第1章 片道恋慕
ピンポーン・・・。
「はーい?」
扉が開いて、お隣の笹野の奥さんが出てきてくださった。
「あら江本さん。どうされたの?・・・あらー和佳奈ちゃん!」
笹野さんが笑顔で手を振って、和佳奈も「こんにちは!」と挨拶。
「突然で申し訳ないんですけど、恭輔君はいらっしゃいますか?」
「あの子ならそろそろ帰ってくると思うけど・・・何か用事?」
「おにいちゃんにチョコあげるの!」
和佳奈が声を荒げて、なぜだかあたしが少し恥ずかしくなる。
「きょうバレンタインデーだからね!おにいちゃんにチョコ作ったの!」
「まぁそうなの!江本さんすみませんねぇ、うちのバカ息子にわざわざ・・・。
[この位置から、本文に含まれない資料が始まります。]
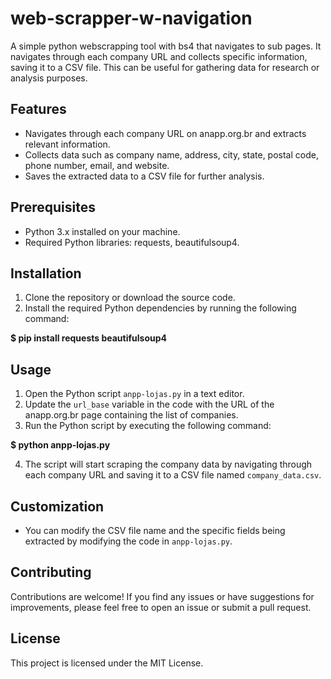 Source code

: # web-scrapper-w-navigation
A simple python webscrapping tool with bs4 that navigates to sub pages. It navigates through each company URL and collects specific information, saving it to a CSV file. This can be useful for gathering data for research or analysis purposes.

## Features

- Navigates through each company URL on anapp.org.br and extracts relevant information.
- Collects data such as company name, address, city, state, postal code, phone number, email, and website.
- Saves the extracted data to a CSV file for further analysis.

## Prerequisites

- Python 3.x installed on your machine.
- Required Python libraries: requests, beautifulsoup4.

## Installation

1. Clone the repository or download the source code.
2. Install the required Python dependencies by running the following command:

**$ pip install requests beautifulsoup4**

## Usage

1. Open the Python script `anpp-lojas.py` in a text editor.
2. Update the `url_base` variable in the code with the URL of the anapp.org.br page containing the list of companies.
3. Run the Python script by executing the following command:

**$ python anpp-lojas.py**

4. The script will start scraping the company data by navigating through each company URL and saving it to a CSV file named `company_data.csv`.

## Customization

- You can modify the CSV file name and the specific fields being extracted by modifying the code in `anpp-lojas.py`.

## Contributing

Contributions are welcome! If you find any issues or have suggestions for improvements, please feel free to open an issue or submit a pull request.

## License

This project is licensed under the MIT License.
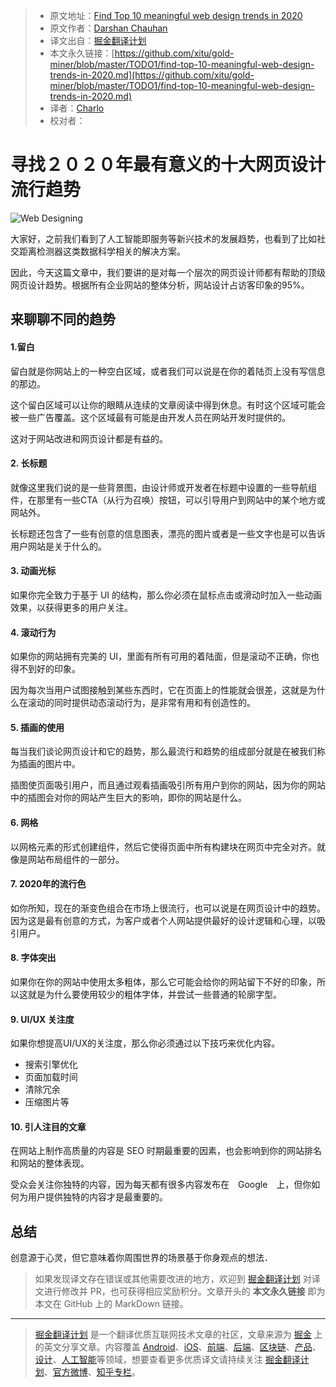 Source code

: > * 原文地址：[Find Top 10 meaningful web design trends in 2020](https://medium.com/ux-in-plain-english/find-top-10-meaningful-web-design-trends-in-2020-76c2a8301997)
> * 原文作者：[Darshan Chauhan](https://medium.com/@darshan.chauhan21198)
> * 译文出自：[掘金翻译计划](https://github.com/xitu/gold-miner)
> * 本文永久链接：[https://github.com/xitu/gold-miner/blob/master/TODO1/find-top-10-meaningful-web-design-trends-in-2020.md](https://github.com/xitu/gold-miner/blob/master/TODO1/find-top-10-meaningful-web-design-trends-in-2020.md)
> * 译者：[Charlo](https://github.com/Charlo-O)
> * 校对者：

# 寻找２０２０年最有意义的十大网页设计流行趋势

![Web Designing](https://cdn-images-1.medium.com/max/2000/1*0KFCpdc4-ScdB1uDhGNMUg.png)

大家好，之前我们看到了人工智能即服务等新兴技术的发展趋势，也看到了比如社交距离检测器这类数据科学相关的解决方案。

因此，今天这篇文章中，我们要讲的是对每一个层次的网页设计师都有帮助的顶级网页设计趋势。根据所有企业网站的整体分析，网站设计占访客印象的95%。
## 来聊聊不同的趋势

#### 1.留白

留白就是你网站上的一种空白区域，或者我们可以说是在你的着陆页上没有写信息的那边。

这个留白区域可以让你的眼睛从连续的文章阅读中得到休息。有时这个区域可能会被一些广告覆盖。这个区域最有可能是由开发人员在网站开发时提供的。

这对于网站改进和网页设计都是有益的。

#### 2. 长标题

就像这里我们说的是一些背景图，由设计师或开发者在标题中设置的一些导航组件，在那里有一些CTA（从行为召唤）按钮，可以引导用户到网站中的某个地方或网站外。

长标题还包含了一些有创意的信息图表，漂亮的图片或者是一些文字也是可以告诉用户网站是关于什么的。

#### 3. 动画光标

如果你完全致力于基于 UI 的结构，那么你必须在鼠标点击或滑动时加入一些动画效果，以获得更多的用户关注。

#### 4. 滚动行为

如果你的网站拥有完美的 UI，里面有所有可用的着陆面，但是滚动不正确，你也得不到好的印象。

因为每次当用户试图接触到某些东西时，它在页面上的性能就会很差，这就是为什么在滚动的同时提供动态滚动行为，是非常有用和有创造性的。

#### 5. 插画的使用

每当我们谈论网页设计和它的趋势，那么最流行和趋势的组成部分就是在被我们称为插画的图片中。

插图使页面吸引用户，而且通过观看插画吸引所有用户到你的网站，因为你的网站中的插图会对你的网站产生巨大的影响，即你的网站是什么。

#### 6. 网格

以网格元素的形式创建组件，然后它使得页面中所有构建块在网页中完全对齐。就像是网站布局组件的一部分。

#### 7. 2020年的流行色

如你所知，现在的渐变色组合在市场上很流行，也可以说是在网页设计中的趋势。因为这是最有创意的方式，为客户或者个人网站提供最好的设计逻辑和心理，以吸引用户。

#### 8. 字体突出

如果你在你的网站中使用太多粗体，那么它可能会给你的网站留下不好的印象，所以这就是为什么要使用较少的粗体字体，并尝试一些普通的轮廓字型。

#### 9. UI/UX 关注度

如果你想提高UI/UX的关注度，那么你必须通过以下技巧来优化内容。

* 搜索引擎优化
* 页面加载时间
* 清除冗余
* 压缩图片等

#### 10. 引人注目的文章

在网站上制作高质量的内容是 SEO 时期最重要的因素，也会影响到你的网站排名和网站的整体表现。

受众会关注你独特的内容，因为每天都有很多内容发布在　Google　上，但你如何为用户提供独特的内容才是最重要的。

## 总结

创意源于心灵，但它意味着你周围世界的场景基于你身观点的想法．

> 如果发现译文存在错误或其他需要改进的地方，欢迎到 [掘金翻译计划](https://github.com/xitu/gold-miner) 对译文进行修改并 PR，也可获得相应奖励积分。文章开头的 **本文永久链接** 即为本文在 GitHub 上的 MarkDown 链接。

---

> [掘金翻译计划](https://github.com/xitu/gold-miner) 是一个翻译优质互联网技术文章的社区，文章来源为 [掘金](https://juejin.im) 上的英文分享文章。内容覆盖 [Android](https://github.com/xitu/gold-miner#android)、[iOS](https://github.com/xitu/gold-miner#ios)、[前端](https://github.com/xitu/gold-miner#前端)、[后端](https://github.com/xitu/gold-miner#后端)、[区块链](https://github.com/xitu/gold-miner#区块链)、[产品](https://github.com/xitu/gold-miner#产品)、[设计](https://github.com/xitu/gold-miner#设计)、[人工智能](https://github.com/xitu/gold-miner#人工智能)等领域，想要查看更多优质译文请持续关注 [掘金翻译计划](https://github.com/xitu/gold-miner)、[官方微博](http://weibo.com/juejinfanyi)、[知乎专栏](https://zhuanlan.zhihu.com/juejinfanyi)。
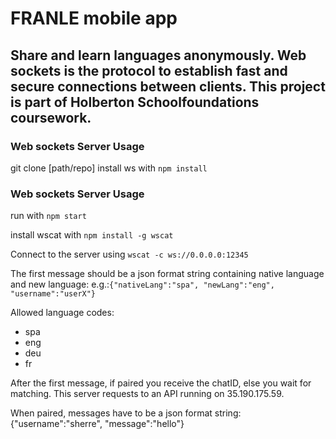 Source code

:# FRANLE mobile app

## Share and learn languages anonymously. Web sockets is the protocol to establish fast and secure connections between clients. This project is part of Holberton Schoolfoundations coursework.

### Web sockets Server Usage
git clone [path/repo]
install ws with `npm install`

### Web sockets Server Usage
run with `npm start`

install wscat with `npm install -g wscat`

Connect to the server using `wscat -c ws://0.0.0.0:12345`

The first message should be a json format string containing native language and new language:
e.g.:`{"nativeLang":"spa", "newLang":"eng", "username":"userX"}`

Allowed language codes:
+ spa
+ eng
+ deu
+ fr

After the first message, if paired you receive the chatID, else you wait for matching.
This server requests to an API running on 35.190.175.59.

When paired, messages have to be a json format string: {"username":"sherre", "message":"hello"}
」
「いえいえ。私としましても、いつも遊んでいただきましたから。」
お隣さんの恭輔君は、高校1年生の男の子。
そして、和佳奈のチョコをあげたいお相手。
彼はこの地区のガキ大将みたいな子で、数年前は近所の子供達を束ねて遊びまわっていたものだった。
近所に同い年がいない和佳奈もよく遊んでもらって、どこにでも付いて回っていた。
さすがに高校生にもなると、学業や思春期など様々な理由で、あまり遊ばなくなったけれど・・・。
和佳奈、もう長い間まともに会ってないのに、一途に想い続けてたってわけね。
「和佳奈ちゃんがチョコ作ったの?すごいわねー。」
「しょうがくせいだもん!チョコぐらいつくれるよ!」
まぁ、気取っちゃって。笹野さんと一緒になって笑う。
「もしかして本命?それとも義理チョコ?」
笹野さんの質問に、ポカンとした顔の和佳奈。
「ホンメイ?ギリ?」
「笹野さんは和佳奈に、本当に恭輔君の事が1番好きなのか聞いたのよ。」
和佳奈があたしを見上げてパッと笑顔になった。
「いちばんだよ!だってバレンタインデーって、いちばんだいすきなひとにチョコをあげるひのことでしょ?」
あたしは笹野さんと目を合わせて、なんとなくお互い赤くなって笑い合った。